Thirty six rats were assigned into six groups (n=6/group). The left posterior lateral sides of their skins were clearly shaved under aseptic conditions. They were orally treated in the following manner; group 1: 1 ml of DW, group 2: 18.75 mg/kg of HWI, group 3: 12.5 mg/kg of HWI, group 4: 7.5 mg/kg of HWI, group 5: 3.75 mg/kg of HWI, and group 6: 0.67 mg/kg of chlorpheniramine. After 1 h, these rats were subcutaneously injected with 0.05 ml of 200 μg/ml histamine dihydrochloride into the fur removed area on the skin under mild ether anesthesia and the area of the wheel formed after 1.5 min was measured.

Effect on small intestinal secretion

Intestinal secretion was indirectly evaluated by the enteropooling assay described by Vitali [8]. Briefly, 18 mice were assigned into three groups (n=6/group). Mice in group 1 were orally treated with 0.2 ml of DW, 2 with 0.2 ml of castor oil with 0.2 ml of DW and 3 with 18.75 mg/kg of HWI. Forty minutes later, mice in groups 2 and 3 were orally administered with 0.2 ml of castor oil. After 30 min, the mice were sacrificed with ether and their small intestines were removed and weighed. The weights were then expressed as mg/20g body weight. The difference in the intestinal weight between the normal control and castor oil treated control was considered as the castor oil-induced accumulation of intestinal fluid.

Effect on acetic acid-induced vascular permeability

Twelve mice were assigned into two groups (n=6/group). One group was orally administered with 12.5 mg/kg of HWI and the other with 1 ml of DW. One hour later, 1% Evans blue was injected (0.1 ml/10 g body weight) intravenously under ether anesthesia to each of these animals.

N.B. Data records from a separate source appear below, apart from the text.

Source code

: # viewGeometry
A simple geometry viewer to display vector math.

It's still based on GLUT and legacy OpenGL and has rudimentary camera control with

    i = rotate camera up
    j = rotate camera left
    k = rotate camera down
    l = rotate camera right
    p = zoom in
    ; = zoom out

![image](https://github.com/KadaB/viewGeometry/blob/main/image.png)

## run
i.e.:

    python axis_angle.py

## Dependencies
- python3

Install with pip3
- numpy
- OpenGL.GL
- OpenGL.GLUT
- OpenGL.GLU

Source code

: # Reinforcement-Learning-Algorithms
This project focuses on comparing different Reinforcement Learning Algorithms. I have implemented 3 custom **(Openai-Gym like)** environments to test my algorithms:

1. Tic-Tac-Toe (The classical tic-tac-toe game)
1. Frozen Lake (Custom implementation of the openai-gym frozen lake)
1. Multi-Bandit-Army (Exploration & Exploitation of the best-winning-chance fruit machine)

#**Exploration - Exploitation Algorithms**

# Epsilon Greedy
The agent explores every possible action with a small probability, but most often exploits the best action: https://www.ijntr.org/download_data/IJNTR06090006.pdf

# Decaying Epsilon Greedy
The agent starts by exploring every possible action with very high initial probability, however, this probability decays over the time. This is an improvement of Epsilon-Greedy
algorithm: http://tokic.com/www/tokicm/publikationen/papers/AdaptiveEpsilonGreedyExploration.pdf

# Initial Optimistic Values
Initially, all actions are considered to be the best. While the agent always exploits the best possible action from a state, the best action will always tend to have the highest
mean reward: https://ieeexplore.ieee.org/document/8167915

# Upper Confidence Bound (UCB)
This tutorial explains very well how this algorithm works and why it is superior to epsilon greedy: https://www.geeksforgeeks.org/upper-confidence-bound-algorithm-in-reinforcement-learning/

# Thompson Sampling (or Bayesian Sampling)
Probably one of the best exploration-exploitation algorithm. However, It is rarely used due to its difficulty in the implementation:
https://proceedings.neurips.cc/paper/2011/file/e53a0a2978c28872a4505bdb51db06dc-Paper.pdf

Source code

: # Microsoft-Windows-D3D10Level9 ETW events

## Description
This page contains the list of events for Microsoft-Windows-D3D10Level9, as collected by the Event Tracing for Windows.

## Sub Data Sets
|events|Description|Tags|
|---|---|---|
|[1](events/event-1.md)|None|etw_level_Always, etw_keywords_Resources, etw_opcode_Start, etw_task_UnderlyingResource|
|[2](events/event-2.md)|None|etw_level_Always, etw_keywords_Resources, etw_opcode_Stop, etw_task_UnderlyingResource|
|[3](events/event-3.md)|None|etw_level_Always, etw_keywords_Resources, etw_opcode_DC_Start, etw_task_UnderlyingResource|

Thirty minutes later, 0.7% acetic acid in saline was intraperitonially injected (0.1 ml/10 g body weight). Thirty minutes following injection of acetic acid, the animals were sacrificed with in overdose of ether. Ten milliliters of saline was injected into the peritoneal cavity and 1-2 min later the washing solution was collected [9]. The concentrations of Evans blue in washing solution was determined using a spectrophotometer at 630 nm.

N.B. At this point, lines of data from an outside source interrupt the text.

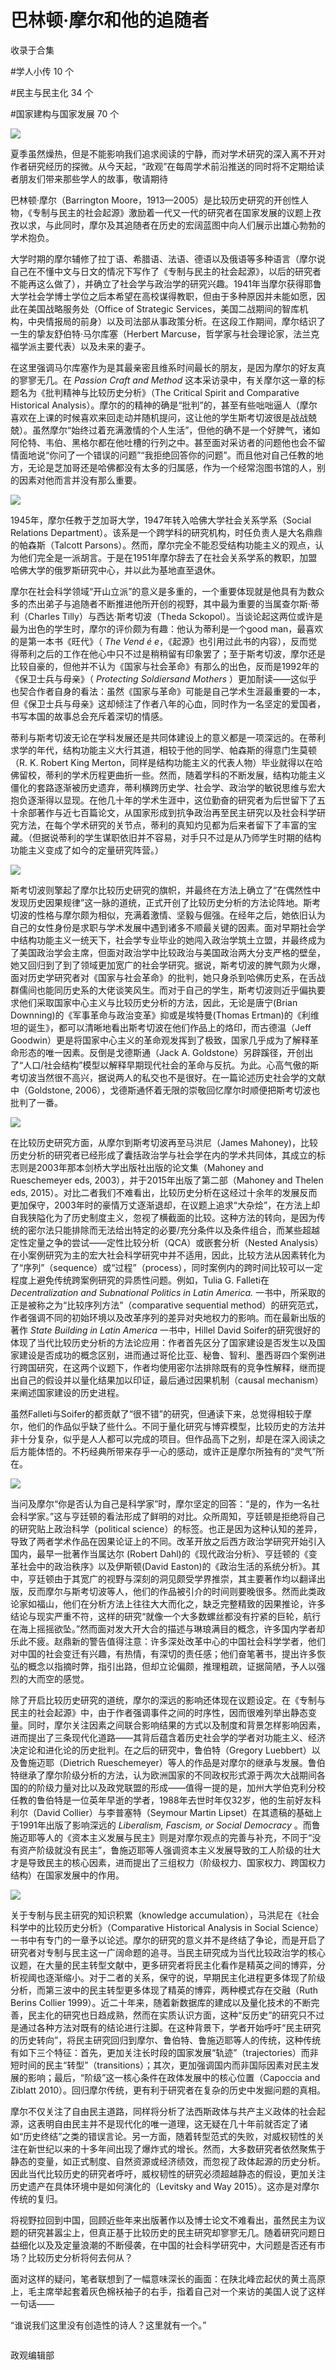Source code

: # 巴林顿·摩尔和他的追随者


收录于合集

#学人小传 10 个

#民主与民主化 34 个

#国家建构与国家发展 70 个

<img src='/images/654/2.png' width='auto' />

夏季虽然燥热，但是不能影响我们追求阅读的宁静，而对学术研究的深入离不开对作者研究经历的探微。从今天起，“政观”在每周学术前沿推送的同时将不定期给读者朋友们带来那些学人的故事，敬请期待

巴林顿·摩尔（Barrington
Moore，1913—2005）是比较历史研究的开创性人物，《专制与民主的社会起源》激励着一代又一代的研究者在国家发展的议题上孜孜以求，与此同时，摩尔及其追随者在历史的宏阔蓝图中向人们展示出雄心勃勃的学术抱负。

大学时期的摩尔辅修了拉丁语、希腊语、法语、德语以及俄语等多种语言（摩尔说自己在不懂中文与日文的情况下写作了《专制与民主的社会起源》，以后的研究者不能再这么做了），并确立了社会学与政治学的研究兴趣。1941年当摩尔获得耶鲁大学社会学博士学位之后本希望在高校谋得教职，但由于多种原因并未能如愿，因此在美国战略服务处（Office
of Strategic
Services，美国二战期间的智库机构，中央情报局的前身）以及司法部从事政策分析。在这段工作期间，摩尔结识了一生的挚友舒伯特·马尔库塞（Herbert
Marcuse，哲学家与社会理论家，法兰克福学派主要代表）以及未来的妻子。

在这里强调马尔库塞作为是其最亲密且维系时间最长的朋友，是因为摩尔的好友真的寥寥无几。在 _Passion Craft and Method_
这本采访录中，有关摩尔这一章的标题名为《批判精神与比较历史分析》（The Critical Spirit and Comparative
Historical
Analysis）。摩尔的的精神的确是“批判”的，甚至有些咄咄逼人（摩尔喜欢在上课的时候喜欢来回走动并随机提问，这让他的学生斯考切波很是战战兢兢）。虽然摩尔“始终过着充满激情的个人生活”，但他的确不是一个好脾气，诸如阿伦特、韦伯、黑格尔都在他吐槽的行列之中。甚至面对采访者的问题他也会不留情面地说“你问了一个错误的问题”“我拒绝回答你的问题”。而且他对自己任教的地方，无论是芝加哥还是哈佛都没有太多的归属感，作为一个经常泡图书馆的人，别的因素对他而言并没有那么重要。

![](/images/654/3.jpeg)

1945年，摩尔任教于芝加哥大学，1947年转入哈佛大学社会关系学系（Social Relations
Department）。该系是一个跨学科的研究机构，时任负责人是大名鼎鼎的帕森斯（Talcott
Parsons）。然而，摩尔完全不能忍受结构功能主义的观点，认为他们完全是一派胡言。于是在1951年摩尔辞去了在社会关系学系的教职，加盟哈佛大学的俄罗斯研究中心，并以此为基地直至退休。

摩尔在社会科学领域“开山立派”的意义是多重的，一个重要体现就是他具有为数众多的杰出弟子与追随者不断推进他所开创的视野，其中最为重要的当属查尔斯·蒂利（Charles
Tilly）与西达·斯考切波（Theda Sckopol）。当谈论起这两位或许是最为出色的学生时，摩尔的评价颇为有趣：他认为蒂利是一个good
man，最喜欢的是第一本书《旺代》（ _The Vend_ _é
e_，《起源》也引用过此书的内容），反而觉得蒂利之后的工作在他心中只不过是稍稍留有印象罢了；至于斯考切波，摩尔还是比较自豪的，但他并不认为《国家与社会革命》有那么的出色，反而是1992年的《保卫士兵与母亲》（
_Protecting Soldiersand Mothers_
）更加耐读——这似乎也契合作者自身的看法：虽然《国家与革命》可能是自己学术生涯最重要的一本，但《保卫士兵与母亲》这却倾注了作者八年的心血，同时作为一名坚定的爱国者，书写本国的故事总会充斥着深切的情感。

蒂利与斯考切波无论在学科发展还是共同体建设上的意义都是一项深远的。在蒂利求学的年代，结构功能主义大行其道，相较于他的同学、帕森斯的得意门生莫顿（R. K.
Robert King
Merton，同样是结构功能主义的代表人物）毕业就得以在哈佛留校，蒂利的学术历程更曲折一些。然而，随着学科的不断发展，结构功能主义僵化的套路逐渐被历史遗弃，蒂利横跨历史学、社会学、政治学的敏锐思维与宏大抱负逐渐得以显现。在他几十年的学术生涯中，这位勤奋的研究者为后世留下了五十余部著作与近七百篇论文，从国家形成到抗争政治再至民主研究以及社会科学研究方法，在每个学术研究的关节点，蒂利的真知灼见都为后来者留下了丰富的宝藏。（但据说蒂利的学生谋职依旧并不容易，对手只不过是从乃师学生时期的结构功能主义变成了如今的定量研究阵营。）

![](/images/654/4.jpeg)

斯考切波则擎起了摩尔比较历史研究的旗帜，并最终在方法上确立了“在偶然性中发现历史因果规律”这一脉的道统，正式开创了比较历史分析的方法论阵地。斯考切波的性格与摩尔颇为相似，充满着激情、坚毅与倔强。在经年之后，她依旧认为自己的女性身份是求职与学术发展中遇到诸多不顺最关键的因素。面对早期社会学中结构功能主义一统天下，社会学专业毕业的她闯入政治学筑土立盟，并最终成为了美国政治学会主席，但面对政治学中比较政治与美国政治两大分支严格的壁垒，她又回归到了到了领域更加宽广的社会学研究。据说，斯考切波的脾气颇为火爆，面对历史学研究者对《国家与社会革命》的批判，她只身杀到哈佛历史系，在舌战群儒间也能同历史系的大佬谈笑风生。而对于自己的学生，斯考切波则近乎偏执要求他们采取国家中心主义与比较历史分析的方法，因此，无论是唐宁(Brian
Downning)的《军事革命与政治变革》抑或是埃特曼(Thomas
Ertman)的《利维坦的诞生》，都可以清晰地看出斯考切波在他们作品上的烙印，而古德温（Jeff
Goodwin）更是将国家中心主义的革命观发挥到了极致，国家几乎成为了解释革命形态的唯一因素。反倒是戈德斯通（Jack A.
Goldstone）另辟蹊径，开创出了“人口/社会结构”模型以解释早期现代社会的革命与反抗。为此。心高气傲的斯考切波当然很不高兴，据说两人的私交也不是很好。在一篇论述历史社会学的文献中（Goldstone,
2006），戈德斯通怀着无限的崇敬回忆摩尔时顺便把斯考切波也批判了一番。

![](/images/654/5.jpeg)

在比较历史研究方面，从摩尔到斯考切波再至马洪尼（James
Mahoney)，比较历史分析的研究者已经形成了囊括政治学与社会学在内的学术共同体，其成立的标志则是2003年那本剑桥大学出版社出版的论文集（Mahoney
and Rueschemeyer eds, 2003），并于2015年出版了第二部（Mahoney and Thelen eds,
2015）。对比二者我们不难看出，比较历史分析在这经过十余年的发展反而更加保守，2003年时的豪情万丈逐渐退却，在议题上追求“大杂烩”，在方法上却自我狭隘化为了历史制度主义，忽视了横截面的比较。这种方法的转向，是因为传统的密尔法只能排除而无法给出特定的必要/充分条件以及条件组合，而某些超越定性定量之争的尝试——定性比较分析（QCA）或嵌套分析（Nested
Analysis）在小案例研究为主的宏大社会科学研究中并不适用，因此，比较方法从因素转化为了“序列”（sequence）或“过程”（process），同时案例内的跨时间比较可以一定程度上避免传统跨案例研究的异质性问题。例如，Tulia
G. Falleti在 _Decentralization and Subnational Politics in Latin America._
一书中，所采取的正是被称之为“比较序列方法”（comparative sequential
method）的研究范式，作者强调不同的初始环境以及改革序列的差异对央地权力的影响。而在最新出版的著作 _State Building in Latin
America_ 一书中，Hillel David
Soifer的研究很好的体现了当代比较历史分析的方法论应用：作者首先区分了国家建设是否发生以及国家建设是否成功的概念区别，进而通过哥伦比亚、秘鲁、智利、墨西哥四个案例进行跨国研究，在这两个议题下，作者均使用密尔法排除既有的竞争性解释，继而提出自己的假设并以量化结果加以印证，最后通过因果机制（causal
mechanism）来阐述国家建设的历史进程。

虽然Falleti与Soifer的都贡献了“很不错”的研究，但通读下来，总觉得相较于摩尔，他们的作品似乎缺了些什么。不同于量化研究与博弈模型，比较历史的方法并非十分复杂，似乎是人人都可以完成的项目。但作品高下之别，却是在深入阅读之后方能体悟的。不朽经典所带来存乎一心的感动，或许正是摩尔所独有的“灵气”所在。

![](/images/654/6.jpeg)

当问及摩尔“你是否认为自己是科学家”时，摩尔坚定的回答：“是的，作为一名社会科学家。”这与亨廷顿的看法形成了鲜明的对比。众所周知，亨廷顿是拒绝将自己的研究贴上政治科学（political
science）的标签。也正是因为这种认知的差异，导致了两者学术作品在因果论证上的不同。改革开放之后西方政治学研究开始引入国内，最早一批著作当属达尔
(Robert Dahl)的《现代政治分析》、亨廷顿的《变革社会中的政治秩序》以及伊斯顿(David
Easton)的《政治生活的系统分析》。其中，亨廷顿由于其宽广的视野与深刻的洞见颇受学界推崇，其主要著作均以翻译出版，反而摩尔与斯考切波等人，他们的作品被引介的时间则要晚很多。然而此类政论家如福山，他们在分析方法上往往大大而化之，缺乏完整精致的因果推论，许多结论与现实严重不符，这样的研究“就像一个大多数螺丝都没有拧紧的巨轮，航行在海上摇摇欲坠。”然而面对发大开大合的描述与琳琅满目的概念，许多国内学者却乐此不疲。赵鼎新的警告值得注意：许多深处改革中心的中国社会科学学者，他们对中国的社会变迁有兴趣，有热情，有深切的责任感；他们奋笔著书，提出许多恢弘的概念以指摘时弊，指引出路，但却立论偏颇，推理粗疏，证据简陋，予人以强烈的大而空的感觉。

除了开启比较历史研究的道统，摩尔的深远的影响还体现在议题设定。在《专制与民主的社会起源》中，由于作者强调事件之间的时序性，因而很难列举出静态变量。同时，摩尔关注因素之间联合影响结果的方式以及制度和背景怎样影响因素，进而提出了三条现代化道路——其背后蕴含着历史社会学的学者对功能主义、经济决定论和进化论的历史批判。在之后的研究中，鲁伯特（Gregory
Luebbert）以及鲁施迈耶（Dietrich
Rueschemeyer）等人的作品是对摩尔的继承与发展。鲁伯特继承了摩尔阶级分析的方法，认为欧洲国家的不同政权形式源于两次大战期间各国的的阶级力量对比以及政党联盟的形成——值得一提的是，加州大学伯克利分校任教的鲁伯特是一位英年早逝的学者，1988年去世时年仅32岁，他的生前好友科利尔（David
Collier）与李普塞特（Seymour Martin Lipset）在其遗稿的基础上于1991年出版了影响深远的 _Liberalism,
Fascism, or Social Democracy_
。而鲁施迈耶等人的《资本主义发展与民主》则是对摩尔观点的完善与补充，不同于“没有资产阶级就没有民主”，鲁施迈耶等人强调资本主义发展导致的工人阶级的壮大才是导致民主的核心因素，进而提出了三组权力（阶级权力、国家权力、跨国权力结构）在国家发展中的作用。

![](/images/654/7.jpeg)

关于专制与民主研究的知识积累（knowledge accumulation），马洪尼在《社会科学中的比较历史分析》（Comparative
Historical Analysis in Social
Science）一书中有专门的一章予以论述。摩尔的研究的意义并不是终结了争论，而是开启了研究者对专制与民主这一广阔命题的追寻。当民主研究成为当代比较政治学的核心议题，在大量的民主转型文献中，更多研究者将民主化看作是精英之间的博弈，分析视阈也逐渐缩小。对于二者的关系，保守的说，早期民主化进程更多体现了阶级分析，而第三波中的民主转型更多体现了精英的博弈，两种模式存在交融（Ruth
Berins Collier
1999）。近二十年来，随着新数据库的建成以及量化技术的不断完善，民主化的研究也日趋成熟，然而在实质认识方面，这种“反历史”的研究只不过是通过各种方法对既有的结论进行注脚。在这种背景下，学者开始呼吁“民主研究的历史转向”，将民主研究回归到摩尔、鲁伯特、鲁施迈耶等人的传统，这种传统有如下三个特征：首先，更加关注长时段的国家发展“轨迹”（trajectories）而非短时间的民主“转型”（transitions）；其次，更加强调国内而非国际因素对民主发展的影响；最后，“阶级”这一核心条件在政体发展中的核心位置（Capoccia
and Ziblatt 2010）。回归摩尔传统，更有利于研究者在复杂的历史中发掘问题的真相。

摩尔不仅关注了自由民主道路，同样将分析了法西斯政体与共产主义政体的社会起源，这表明自由民主并不是现代化的唯一道理，这无疑在几十年前就否定了诸如“历史终结”之类的错误言论。另一方面，随着转型范式的失败，对威权韧性的关注在新世纪以来的十多年间出现了爆炸式的增长。然而，大多数研究者依然聚焦于静态的变量，如正式制度、自然资源或经济绩效，而忽视了政体起源的历史分析。因此当代比较历史的研究者呼吁，威权韧性的研究必须超越静态的假设，更加关注历史遗产在具体环境中是如何演化的（Levitsky
and Way 2015）。这亦是对摩尔传统的复归。

将视野拉回到中国，回顾近些年来出版著作以及博士论文不难看出，虽然民主为议题的研究甚嚣尘上，但真正基于比较历史的民主研究却寥寥无几。随着研究问题日益细化以及及定量浪潮的不断侵袭，在中国的社会科学研究中，大问题是否还有市场？比较历史分析将何去何从？

面对这样的疑问，笔者联想到了一幅意味深长的画面：在陕北峰峦起伏的黄土高原上，毛主席举起套着灰色棉袄袖子的右手，指着自己对一个来访的美国人说了这样一句话——

“谁说我们这里没有创造性的诗人？这里就有一个。”

  

![]()

政观编辑部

Effect on acetic acid-induced protein content in the peritoneal fluid

Twelve mice were assigned into two groups (n=6/ group). One group was orally administered with 12.5 mg/kg of HWI and the other with 1 ml of DW. Thirty minutes later, 0.7% acetic acid in saline was intraperitonially injected (0.1 ml/10 g body weight). Thirty minutes following injection of acetic acid, the animals were anesthetized with ether and the peritoneal fluid was sucked using 18 G needle and plastic syringe. Protein content in the peritoneal fluid was determined using Randox kit according to manufactures instruction.

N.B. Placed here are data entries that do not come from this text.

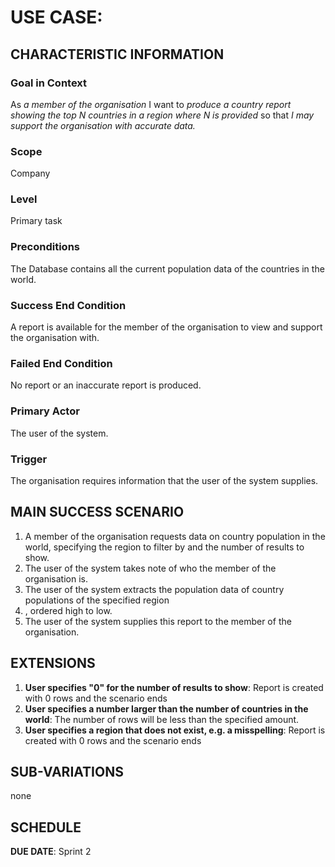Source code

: # USE CASE: <number> <the name should be the goal as a short active verb phrase>

## CHARACTERISTIC INFORMATION

### Goal in Context

As *a member of the organisation* I want to *produce a country report showing the top N countries in a region where N
is provided* so that *I may support the organisation with accurate data.*


### Scope

Company

### Level

Primary task

### Preconditions

The Database contains all the current population data of the countries in the world.

### Success End Condition

A report is available for the member of the organisation to view and support the organisation with.

### Failed End Condition

No report or an inaccurate report is produced.

### Primary Actor

The user of the system.

### Trigger

The organisation requires information that the user of the system supplies.

## MAIN SUCCESS SCENARIO

1. A member of the organisation requests data on country population in the world, specifying the region to filter by 
   and the number of results to show.
2. The user of the system takes note of who the member of the organisation is.
3. The user of the system extracts the population data of country populations of the specified region
4. , ordered high to 
   low.
5. The user of the system supplies this report to the member of the organisation.

## EXTENSIONS

1. **User specifies "0" for the number of results to show**: Report is created with 0 rows and the scenario ends
2. **User specifies a number larger than the number of countries in the world**: The number of rows will be less
   than the specified amount.
3. **User specifies a region that does not exist, e.g.  a misspelling**: Report is created with 0 rows and the scenario ends

## SUB-VARIATIONS

none

## SCHEDULE

**DUE DATE**: Sprint 2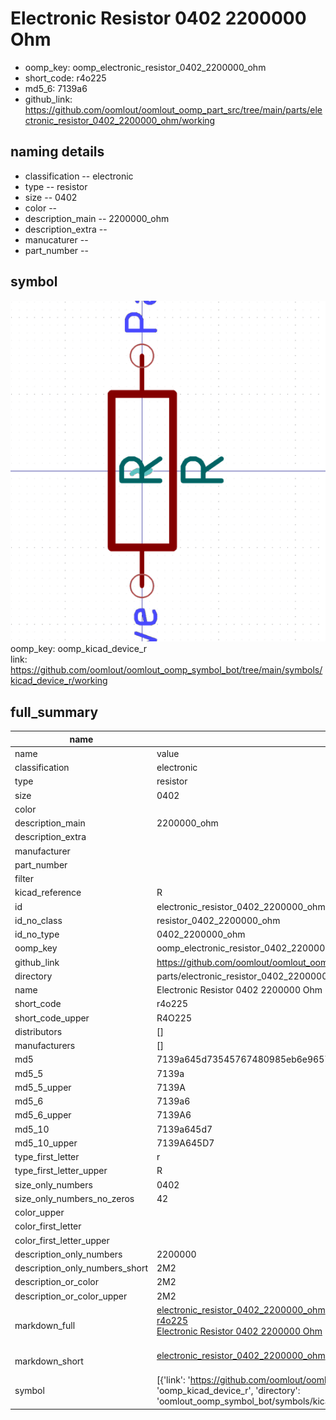 # Electronic Resistor 0402 2200000 Ohm

  
* oomp_key: oomp_electronic_resistor_0402_2200000_ohm 
* short_code: r4o225
* md5_6: 7139a6  
* github_link: https://github.com/oomlout/oomlout_oomp_part_src/tree/main/parts/electronic_resistor_0402_2200000_ohm/working  
## naming details
* classification -- electronic
* type -- resistor
* size -- 0402
* color -- 
* description_main -- 2200000_ohm
* description_extra -- 
* manucaturer -- 
* part_number -- 



## symbol

![](symbol/0/working/working_600.png)  
oomp_key: oomp_kicad_device_r  
link: https://github.com/oomlout/oomlout_oomp_symbol_bot/tree/main/symbols/kicad_device_r/working  


## full_summary
| name | value | 
| --- | --- | 
| name | value | 
| classification | electronic | 
| type | resistor | 
| size | 0402 | 
| color |  | 
| description_main | 2200000_ohm | 
| description_extra |  | 
| manufacturer |  | 
| part_number |  | 
| filter |  | 
| kicad_reference | R | 
| id | electronic_resistor_0402_2200000_ohm | 
| id_no_class | resistor_0402_2200000_ohm | 
| id_no_type | 0402_2200000_ohm | 
| oomp_key | oomp_electronic_resistor_0402_2200000_ohm | 
| github_link | https://github.com/oomlout/oomlout_oomp_part_src/tree/main/parts/electronic_resistor_0402_2200000_ohm/working | 
| directory | parts/electronic_resistor_0402_2200000_ohm | 
| name | Electronic Resistor 0402 2200000 Ohm | 
| short_code | r4o225 | 
| short_code_upper | R4O225 | 
| distributors | [] | 
| manufacturers | [] | 
| md5 | 7139a645d73545767480985eb6e9657c | 
| md5_5 | 7139a | 
| md5_5_upper | 7139A | 
| md5_6 | 7139a6 | 
| md5_6_upper | 7139A6 | 
| md5_10 | 7139a645d7 | 
| md5_10_upper | 7139A645D7 | 
| type_first_letter | r | 
| type_first_letter_upper | R | 
| size_only_numbers | 0402 | 
| size_only_numbers_no_zeros | 42 | 
| color_upper |  | 
| color_first_letter |  | 
| color_first_letter_upper |  | 
| description_only_numbers | 2200000 | 
| description_only_numbers_short | 2M2 | 
| description_or_color | 2M2 | 
| description_or_color_upper | 2M2 | 
| markdown_full | [electronic_resistor_0402_2200000_ohm](https://github.com/oomlout/oomlout_oomp_part_src/tree/main/parts/electronic_resistor_0402_2200000_ohm/working)<br>[r4o225](https://github.com/oomlout/oomlout_oomp_part_src/tree/main/parts/electronic_resistor_0402_2200000_ohm/working)<br>[Electronic Resistor 0402 2200000 Ohm](https://github.com/oomlout/oomlout_oomp_part_src/tree/main/parts/electronic_resistor_0402_2200000_ohm/working)<br><br> | 
| markdown_short | [electronic_resistor_0402_2200000_ohm](https://github.com/oomlout/oomlout_oomp_part_src/tree/main/parts/electronic_resistor_0402_2200000_ohm/working)<br><br> | 
| symbol | [{'link': 'https://github.com/oomlout/oomlout_oomp_symbol_bot/tree/main/symbols/kicad_device_r', 'oomp_key': 'oomp_kicad_device_r', 'directory': 'oomlout_oomp_symbol_bot/symbols/kicad_device_r//working/working.kicad_sym'}] |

Purification of human mononuclear cells and assessment of in vitro toxicity

Venous blood (5 ml) was obtained from healthy volunteers by venipuncture using EDTA as the anticoagulant. Mononuclear cells (MNC) were purified using Percoll density gradient centrifugation [10]. MNC were washed twice with incomplete culture medium (RPMI 1640 medium supplemented with 0.2% NaHCO3) by centrifugation at 800 g for 5 min each time. To assess the in vitro cytotoxicity of HWI, MNC were treated with different concentrations (900, 4500 and 22 500 μg/ml) and CCM (RPMI 1640 medium supplemented with 0.2% NaHCO3 and 10% fetal bovine serum) with cells was used as the control. Cell counts were taken after 30 min incubation to assess the percentage of viable cells using Evans blue dye exclusion methods [10].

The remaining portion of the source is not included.